Historian Stephen Davies names three persistent myths about the Great Depression. Myth #1: Herbert Hoover was a laissez-faire president, and it was his lack of action that lead to an economic collapse. Davies argues that in fact, Hoover was a very interventionist president, and it was his intervening in the economy that made matters worse. Myth #2: The New Deal ended the Great Depression. Davies argues that the New Deal actually made matters worse. In other countries, the Great Depression ended much sooner and more quickly than it did in the United States. Myth #3: World War II ended the Great Depression. Davies explains that military production is not real wealth; wars destroy wealth, they do not create wealth. In fact, examination of the historical data reveals that the U.S. economy did not really start to recover until after WWII was over.

Top Three Myths About the Great Depression and the New Deal
By definition, military production output is not real wealth. Wars destroy wealth rather than creating it.
There are a number of myths about the Great Depression which are very popular. The first is that Herbert Hoover was a do–nothing, laissez faire president who simply allowed unemployment to rise and was responsible for a total economic collapse. In fact, this is the opposite of the truth. Hoover was an extremely interventionist president. And one of the main reasons why the Great Depression became so severe was because of the active interventionist policy he followed, in particular, his refusal to allow asset values and wages to find a natural clearing level.

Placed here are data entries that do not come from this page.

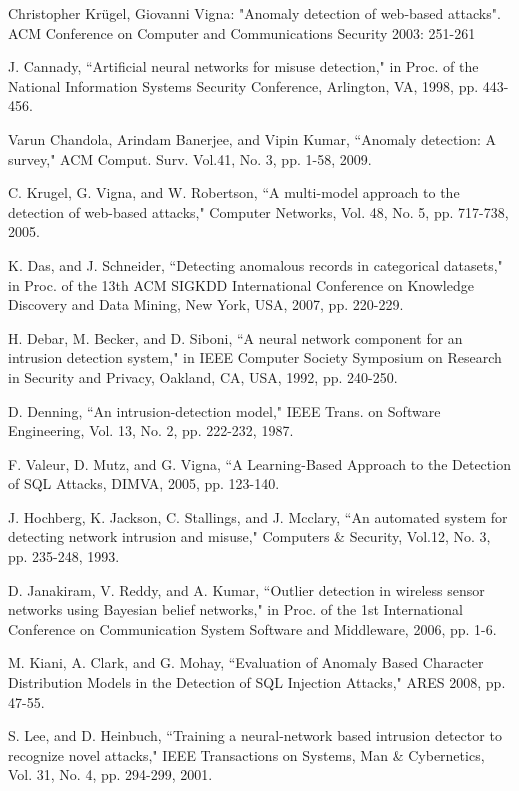 \documentclass[10pt, conference, compsocconf]{IEEEtran}
\begin{document}
\begin{thebibliography}{1}
 Christopher Krügel, Giovanni Vigna: "Anomaly detection of web-based attacks". ACM Conference on Computer and Communications Security 2003: 251-261



 J. Cannady, ``Artificial neural networks for misuse detection," in Proc. of
the National Information Systems Security Conference, Arlington, VA, 1998, pp. 443-456.

 Varun Chandola, Arindam Banerjee, and Vipin Kumar, ``Anomaly detection: A survey," ACM Comput. Surv. Vol.41, No. 3, pp. 1-58, 2009.

	C. Krugel, G. Vigna, and W. Robertson, ``A multi-model approach to the detection of web-based attacks," Computer Networks, Vol. 48, No. 5, pp. 717-738, 2005.

 K. Das, and J. Schneider, ``Detecting anomalous records in categorical datasets," in Proc. of the 13th ACM SIGKDD International Conference on Knowledge Discovery and Data Mining, New
York, USA, 2007, pp. 220-229.

 H. Debar, M. Becker, and D. Siboni, ``A neural network component for
an intrusion detection system," in IEEE Computer Society Symposium on Research
in Security and Privacy, Oakland, CA, USA, 1992, pp. 240-250.

 D. Denning, ``An intrusion-detection model," IEEE Trans. on Software Engineering, Vol. 13, No. 2, pp. 222-232, 1987.


 F. Valeur, D. Mutz, and G. Vigna, ``A Learning-Based Approach to the Detection of SQL Attacks, DIMVA, 2005, pp. 123-140.

 J. Hochberg, K. Jackson, C. Stallings, and J. Mcclary, ``An automated system for detecting network intrusion and misuse," Computers \& Security, Vol.12, No. 3, pp. 235-248, 1993.

 D. Janakiram, V. Reddy, and A. Kumar, ``Outlier detection in wireless sensor networks using Bayesian belief networks," in Proc. of the 1st International Conference on Communication System Software
and Middleware, 2006, pp. 1-6.

 M. Kiani, A. Clark, and G. Mohay, ``Evaluation of Anomaly Based Character Distribution Models in the Detection of SQL Injection Attacks," ARES 2008, pp. 47-55.

 S. Lee, and D. Heinbuch, ``Training a neural-network based intrusion detector
to recognize novel attacks," IEEE Transactions on Systems, Man \& Cybernetics, Vol. 31, No. 4, pp. 294-299, 2001.


\end{thebibliography}
\end{document}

The second myth is that the New Deal saved American capitalism and brought the Great Depression to an end. The historians generally do not believe this anymore. The fact is that in most parts of the world the Great Depression began to end much, much earlier and much, much more quickly than it did in the United States. In Great Britain, the Great Depression was over by 1933, and Britain, in fact, enjoyed very rapid economic growth from 1931 onwards. In the United States, by contrast, not only does the Great Depression go on for more than a decade, it in fact actually gets worse, and by 1937, the level of unemployment in the United States is as high as it had been in 1932, but in addition the federal government has built up an enormous debt.
The third common myth is that what eventually ended the depression and saved the economy was World War II. By definition, military production output is not real wealth. Wars destroy wealth rather than creating it. In fact if you look at the figures for American economic activity and you strip out the war effects, as people like Robert Higgs have shown, what you can only conclude is that in fact the Great Depression does not really end until 1947 or 1948, and the war simply conceals or covers up the continuing low level of real wealth-creating economic activity in the United States.